737 N.E.2d 586, 136 Ohio App. 3d 650
CourtOhio Court of Appeals
DecidedFebruary 24, 2000
DocketNo. 99AP-657.
StatusPublished
Cited by24 cases

This text of 737 N.E.2d 586 (Romine v. Ohio State Highway Patrol) is published on Counsel Stack Legal Research, covering Ohio Court of Appeals primary law. Counsel Stack provides free access to over 12 million legal documents including statutes, case law, regulations, and constitutions.

Bluebook
Romine v. Ohio State Highway Patrol, 737 N.E.2d 586, 136 Ohio App. 3d 650 (Ohio Ct. App. 2000).

Opinion

Brown, Judge.

William G. Romine, Sr., plaintiff-appellant, appeals the May 12, 1999 judgment of the Court of Claims of Ohio, which granted the motion for summary judgment in favor of Ohio State Highway Patrol (“OSHP”), defendant-appellee.

*652 Appellant is the father and administrator of the estate of Robert Lee Romine, who died allegedly as a result of positional asphyxia, on June 17, 1992, while in the back of an OSHP car. In August 1993, appellant filed an action against various county and municipal law enforcement officials in the United States District Court, Southern District of Ohio, based upon the events, which occurred June 17, 1992. In this suit, appellant specifically named Lora K. Adams as defendant, “in her individual capacity and/or as Trooper of the Ohio State Highway Patrol.” Appellant requested damages pursuant to Sections 1983, 1985, and 1986, Title 42, U.S.Code, as well as compensatory damages, punitive damages, and attorney fees. On March 22, 1995, after dismissing appellant’s federal law claims, the United States District Court dismissed without prejudice appellant’s state law claims for wrongful death due to lack of subject matter jurisdiction over such claims.

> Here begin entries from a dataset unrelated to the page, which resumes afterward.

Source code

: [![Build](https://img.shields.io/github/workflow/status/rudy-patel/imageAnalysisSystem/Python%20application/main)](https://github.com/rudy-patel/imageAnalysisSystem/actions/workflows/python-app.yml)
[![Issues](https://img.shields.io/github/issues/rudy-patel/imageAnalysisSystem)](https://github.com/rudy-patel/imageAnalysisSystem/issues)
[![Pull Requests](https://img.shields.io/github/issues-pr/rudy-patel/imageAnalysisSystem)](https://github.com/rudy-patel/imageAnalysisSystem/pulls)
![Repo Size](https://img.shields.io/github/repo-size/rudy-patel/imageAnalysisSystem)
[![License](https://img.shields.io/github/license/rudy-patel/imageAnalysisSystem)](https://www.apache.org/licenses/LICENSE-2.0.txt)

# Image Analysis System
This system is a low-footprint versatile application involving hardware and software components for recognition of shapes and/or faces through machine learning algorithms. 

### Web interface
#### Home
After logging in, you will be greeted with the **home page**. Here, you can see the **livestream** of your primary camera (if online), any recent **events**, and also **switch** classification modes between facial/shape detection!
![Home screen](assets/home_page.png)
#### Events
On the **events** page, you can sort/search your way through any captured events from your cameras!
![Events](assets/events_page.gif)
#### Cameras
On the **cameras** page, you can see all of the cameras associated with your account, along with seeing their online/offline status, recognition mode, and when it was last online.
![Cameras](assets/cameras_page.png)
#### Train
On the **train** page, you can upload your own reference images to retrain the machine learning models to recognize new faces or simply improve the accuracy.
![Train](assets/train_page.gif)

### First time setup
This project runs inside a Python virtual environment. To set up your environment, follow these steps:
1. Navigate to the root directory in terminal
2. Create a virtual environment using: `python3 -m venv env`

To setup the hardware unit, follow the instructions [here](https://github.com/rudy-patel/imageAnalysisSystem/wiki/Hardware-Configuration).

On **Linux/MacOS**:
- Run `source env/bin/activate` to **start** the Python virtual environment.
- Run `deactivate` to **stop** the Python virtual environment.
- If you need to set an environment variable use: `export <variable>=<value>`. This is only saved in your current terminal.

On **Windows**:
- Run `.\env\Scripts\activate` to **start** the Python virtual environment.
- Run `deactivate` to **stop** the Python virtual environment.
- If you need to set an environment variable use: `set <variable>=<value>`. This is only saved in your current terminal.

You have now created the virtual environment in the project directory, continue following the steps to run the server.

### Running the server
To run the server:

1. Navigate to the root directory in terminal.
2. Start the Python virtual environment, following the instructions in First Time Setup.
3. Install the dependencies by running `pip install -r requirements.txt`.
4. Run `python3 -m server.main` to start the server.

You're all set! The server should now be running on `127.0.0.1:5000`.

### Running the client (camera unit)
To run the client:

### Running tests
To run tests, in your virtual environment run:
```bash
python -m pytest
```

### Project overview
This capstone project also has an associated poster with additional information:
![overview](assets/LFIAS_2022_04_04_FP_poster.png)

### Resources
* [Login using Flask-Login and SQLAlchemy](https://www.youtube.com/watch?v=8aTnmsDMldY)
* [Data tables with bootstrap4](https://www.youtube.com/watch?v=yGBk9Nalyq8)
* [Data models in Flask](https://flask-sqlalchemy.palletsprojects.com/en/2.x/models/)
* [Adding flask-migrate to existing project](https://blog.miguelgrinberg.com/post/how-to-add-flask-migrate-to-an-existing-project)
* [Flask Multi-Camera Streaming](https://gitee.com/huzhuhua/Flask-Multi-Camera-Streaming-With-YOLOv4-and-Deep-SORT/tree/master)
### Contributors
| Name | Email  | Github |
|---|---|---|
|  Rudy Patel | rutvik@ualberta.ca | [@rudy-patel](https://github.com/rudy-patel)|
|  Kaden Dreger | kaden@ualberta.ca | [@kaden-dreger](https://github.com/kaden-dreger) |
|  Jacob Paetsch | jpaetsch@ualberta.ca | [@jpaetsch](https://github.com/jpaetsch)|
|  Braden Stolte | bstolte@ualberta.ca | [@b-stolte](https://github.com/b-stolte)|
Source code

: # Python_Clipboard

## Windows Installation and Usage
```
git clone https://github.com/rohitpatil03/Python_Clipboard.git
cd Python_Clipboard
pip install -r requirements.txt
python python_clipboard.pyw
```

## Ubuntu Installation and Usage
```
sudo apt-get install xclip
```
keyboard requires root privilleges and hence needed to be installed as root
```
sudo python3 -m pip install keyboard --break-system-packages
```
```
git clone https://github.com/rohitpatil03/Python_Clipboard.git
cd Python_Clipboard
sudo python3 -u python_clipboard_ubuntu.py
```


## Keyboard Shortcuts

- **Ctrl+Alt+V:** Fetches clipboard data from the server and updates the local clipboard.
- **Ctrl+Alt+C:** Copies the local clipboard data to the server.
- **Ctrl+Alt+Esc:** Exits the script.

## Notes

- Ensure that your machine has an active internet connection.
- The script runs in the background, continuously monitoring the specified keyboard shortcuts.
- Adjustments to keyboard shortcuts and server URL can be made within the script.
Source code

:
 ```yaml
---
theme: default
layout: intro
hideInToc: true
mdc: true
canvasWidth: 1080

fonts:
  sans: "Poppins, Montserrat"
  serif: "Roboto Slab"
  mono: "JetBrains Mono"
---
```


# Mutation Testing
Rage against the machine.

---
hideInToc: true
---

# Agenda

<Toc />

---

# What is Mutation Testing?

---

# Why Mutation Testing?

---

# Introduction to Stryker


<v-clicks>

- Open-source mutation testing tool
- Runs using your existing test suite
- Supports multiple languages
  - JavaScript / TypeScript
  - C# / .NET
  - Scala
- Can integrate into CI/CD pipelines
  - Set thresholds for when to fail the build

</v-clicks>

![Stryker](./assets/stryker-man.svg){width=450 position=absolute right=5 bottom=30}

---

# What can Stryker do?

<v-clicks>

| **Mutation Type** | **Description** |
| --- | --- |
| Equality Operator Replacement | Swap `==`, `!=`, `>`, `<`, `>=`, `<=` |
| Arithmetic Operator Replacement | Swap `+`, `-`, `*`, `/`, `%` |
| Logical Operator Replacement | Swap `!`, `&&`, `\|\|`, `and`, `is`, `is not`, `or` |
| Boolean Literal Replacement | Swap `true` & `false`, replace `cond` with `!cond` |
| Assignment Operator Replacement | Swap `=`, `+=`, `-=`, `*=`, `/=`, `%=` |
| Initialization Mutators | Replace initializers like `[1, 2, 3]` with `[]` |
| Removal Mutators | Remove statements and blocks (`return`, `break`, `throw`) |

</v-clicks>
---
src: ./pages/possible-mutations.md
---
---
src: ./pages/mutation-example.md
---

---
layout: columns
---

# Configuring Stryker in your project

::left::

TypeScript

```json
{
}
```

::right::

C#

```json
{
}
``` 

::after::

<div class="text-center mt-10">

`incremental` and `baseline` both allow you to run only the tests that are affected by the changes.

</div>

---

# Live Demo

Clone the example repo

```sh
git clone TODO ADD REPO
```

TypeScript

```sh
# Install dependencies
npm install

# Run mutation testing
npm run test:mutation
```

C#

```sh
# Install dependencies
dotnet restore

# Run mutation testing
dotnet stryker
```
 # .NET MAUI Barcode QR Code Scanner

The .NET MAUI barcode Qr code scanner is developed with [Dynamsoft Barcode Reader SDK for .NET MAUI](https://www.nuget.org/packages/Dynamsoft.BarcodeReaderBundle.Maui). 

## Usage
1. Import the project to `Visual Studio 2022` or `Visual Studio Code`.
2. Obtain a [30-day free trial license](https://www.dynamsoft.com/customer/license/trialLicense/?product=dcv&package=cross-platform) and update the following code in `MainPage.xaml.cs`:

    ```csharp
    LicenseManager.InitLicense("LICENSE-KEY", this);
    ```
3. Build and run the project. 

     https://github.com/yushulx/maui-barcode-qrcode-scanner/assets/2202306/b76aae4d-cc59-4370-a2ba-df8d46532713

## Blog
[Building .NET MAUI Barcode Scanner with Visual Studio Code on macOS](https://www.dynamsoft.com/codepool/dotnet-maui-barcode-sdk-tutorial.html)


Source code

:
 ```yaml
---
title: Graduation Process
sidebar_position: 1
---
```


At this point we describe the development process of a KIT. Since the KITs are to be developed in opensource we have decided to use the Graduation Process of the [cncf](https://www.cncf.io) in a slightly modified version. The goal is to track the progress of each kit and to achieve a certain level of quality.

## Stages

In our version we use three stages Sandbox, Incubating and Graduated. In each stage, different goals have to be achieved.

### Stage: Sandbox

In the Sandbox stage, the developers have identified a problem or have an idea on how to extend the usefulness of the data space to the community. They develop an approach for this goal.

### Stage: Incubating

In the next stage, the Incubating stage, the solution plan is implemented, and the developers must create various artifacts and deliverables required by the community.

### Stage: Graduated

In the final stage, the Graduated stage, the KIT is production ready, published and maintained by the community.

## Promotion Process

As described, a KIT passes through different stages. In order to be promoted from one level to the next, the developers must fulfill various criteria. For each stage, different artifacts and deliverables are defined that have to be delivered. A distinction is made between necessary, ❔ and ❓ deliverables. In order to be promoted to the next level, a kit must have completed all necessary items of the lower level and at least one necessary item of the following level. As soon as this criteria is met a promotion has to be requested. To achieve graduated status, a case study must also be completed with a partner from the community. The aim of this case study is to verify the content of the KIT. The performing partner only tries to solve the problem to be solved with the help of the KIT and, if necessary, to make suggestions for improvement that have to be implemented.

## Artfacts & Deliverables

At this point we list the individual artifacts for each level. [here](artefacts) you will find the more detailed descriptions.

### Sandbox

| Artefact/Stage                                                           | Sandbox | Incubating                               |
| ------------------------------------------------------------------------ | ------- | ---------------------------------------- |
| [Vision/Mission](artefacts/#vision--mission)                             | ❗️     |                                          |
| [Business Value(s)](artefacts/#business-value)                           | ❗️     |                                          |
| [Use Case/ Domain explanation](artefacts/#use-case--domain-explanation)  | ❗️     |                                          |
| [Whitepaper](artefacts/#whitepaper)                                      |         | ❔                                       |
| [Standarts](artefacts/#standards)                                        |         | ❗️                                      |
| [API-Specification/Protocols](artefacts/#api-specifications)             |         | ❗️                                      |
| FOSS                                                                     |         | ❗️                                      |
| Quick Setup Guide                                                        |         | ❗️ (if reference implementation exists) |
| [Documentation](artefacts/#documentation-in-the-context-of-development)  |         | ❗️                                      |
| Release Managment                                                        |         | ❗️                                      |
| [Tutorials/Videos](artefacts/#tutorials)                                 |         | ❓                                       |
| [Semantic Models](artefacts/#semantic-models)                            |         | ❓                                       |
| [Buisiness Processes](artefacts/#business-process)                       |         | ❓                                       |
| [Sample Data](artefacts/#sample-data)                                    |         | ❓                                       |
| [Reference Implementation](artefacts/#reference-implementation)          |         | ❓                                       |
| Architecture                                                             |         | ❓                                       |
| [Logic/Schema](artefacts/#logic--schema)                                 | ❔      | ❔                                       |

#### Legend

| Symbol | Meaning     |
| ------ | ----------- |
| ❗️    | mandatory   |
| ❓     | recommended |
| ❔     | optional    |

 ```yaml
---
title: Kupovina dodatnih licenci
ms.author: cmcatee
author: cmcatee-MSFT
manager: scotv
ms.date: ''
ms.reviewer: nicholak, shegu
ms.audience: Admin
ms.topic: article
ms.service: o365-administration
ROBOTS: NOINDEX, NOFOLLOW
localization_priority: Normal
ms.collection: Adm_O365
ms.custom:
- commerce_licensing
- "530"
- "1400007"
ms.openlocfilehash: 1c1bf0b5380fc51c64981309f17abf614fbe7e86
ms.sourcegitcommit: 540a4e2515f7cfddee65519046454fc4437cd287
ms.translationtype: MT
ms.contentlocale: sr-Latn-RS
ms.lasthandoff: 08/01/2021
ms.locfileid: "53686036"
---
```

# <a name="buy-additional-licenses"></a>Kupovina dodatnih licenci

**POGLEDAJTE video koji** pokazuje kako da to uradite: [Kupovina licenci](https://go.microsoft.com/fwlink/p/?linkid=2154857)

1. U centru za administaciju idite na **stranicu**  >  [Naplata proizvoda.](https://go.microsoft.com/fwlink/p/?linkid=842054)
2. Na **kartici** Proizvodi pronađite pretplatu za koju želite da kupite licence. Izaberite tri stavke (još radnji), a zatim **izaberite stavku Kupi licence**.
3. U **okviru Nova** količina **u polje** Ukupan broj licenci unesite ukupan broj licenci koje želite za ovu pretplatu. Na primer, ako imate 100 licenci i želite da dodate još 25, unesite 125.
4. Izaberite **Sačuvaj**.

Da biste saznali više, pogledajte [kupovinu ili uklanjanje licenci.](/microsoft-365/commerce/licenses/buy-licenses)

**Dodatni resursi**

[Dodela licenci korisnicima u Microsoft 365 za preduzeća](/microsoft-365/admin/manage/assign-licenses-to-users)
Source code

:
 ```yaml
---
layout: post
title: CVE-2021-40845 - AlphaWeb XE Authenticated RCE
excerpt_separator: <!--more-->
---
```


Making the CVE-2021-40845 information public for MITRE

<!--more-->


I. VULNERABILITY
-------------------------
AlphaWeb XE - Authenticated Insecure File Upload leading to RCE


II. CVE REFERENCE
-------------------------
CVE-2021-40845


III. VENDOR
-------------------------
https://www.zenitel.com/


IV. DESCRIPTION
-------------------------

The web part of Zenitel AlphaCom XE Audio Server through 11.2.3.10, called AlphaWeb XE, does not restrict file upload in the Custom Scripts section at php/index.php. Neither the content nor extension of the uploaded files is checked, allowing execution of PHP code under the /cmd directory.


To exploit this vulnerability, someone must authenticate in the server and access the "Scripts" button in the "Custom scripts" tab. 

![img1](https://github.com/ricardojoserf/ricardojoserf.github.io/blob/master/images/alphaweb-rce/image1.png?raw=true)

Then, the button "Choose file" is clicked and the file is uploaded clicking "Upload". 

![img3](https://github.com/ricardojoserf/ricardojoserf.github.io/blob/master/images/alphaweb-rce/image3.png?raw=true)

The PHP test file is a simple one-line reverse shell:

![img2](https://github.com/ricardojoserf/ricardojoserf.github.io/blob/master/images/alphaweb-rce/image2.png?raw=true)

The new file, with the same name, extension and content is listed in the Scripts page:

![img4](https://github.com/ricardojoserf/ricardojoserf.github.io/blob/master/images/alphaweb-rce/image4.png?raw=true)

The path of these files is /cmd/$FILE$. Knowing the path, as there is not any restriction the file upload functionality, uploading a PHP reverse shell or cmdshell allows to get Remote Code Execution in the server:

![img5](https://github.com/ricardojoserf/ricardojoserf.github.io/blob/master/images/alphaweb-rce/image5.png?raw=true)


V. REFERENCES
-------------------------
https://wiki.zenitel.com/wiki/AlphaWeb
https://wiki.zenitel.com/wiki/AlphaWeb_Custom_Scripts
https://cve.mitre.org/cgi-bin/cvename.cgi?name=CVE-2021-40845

On March 13, 1996, within one year of the dismissal of the action in federal court, appellant refiled his suit in the Delaware County Court of Common Pleas. In his complaint, he again named various county and municipal law enforcement officials, including Lora K. Adams “in her individual capacity and/or as Trooper of the Ohio State Highway Patrol.” The Ohio Attorney General made a limited appearance before the court and moved to dismiss the complaint against Adams based upon insufficient service of process. On December 29, 1997, the Delaware County Court of Common Pleas dismissed appellant’s complaint against Adams for insufficient service of process pursuant to Civ.R. 4(E). All of the other defendants in that action were also dismissed either by way of summary judgment or by voluntary dismissal. Appellant appealed the trial court’s decision, and in Romine v. Decker (Oct. 8, 1998), Delaware App. No. 98CAE01006, unreported, 1998 WL 751689, the Delaware County Court of Appeals affirmed the trial court’s dismissal.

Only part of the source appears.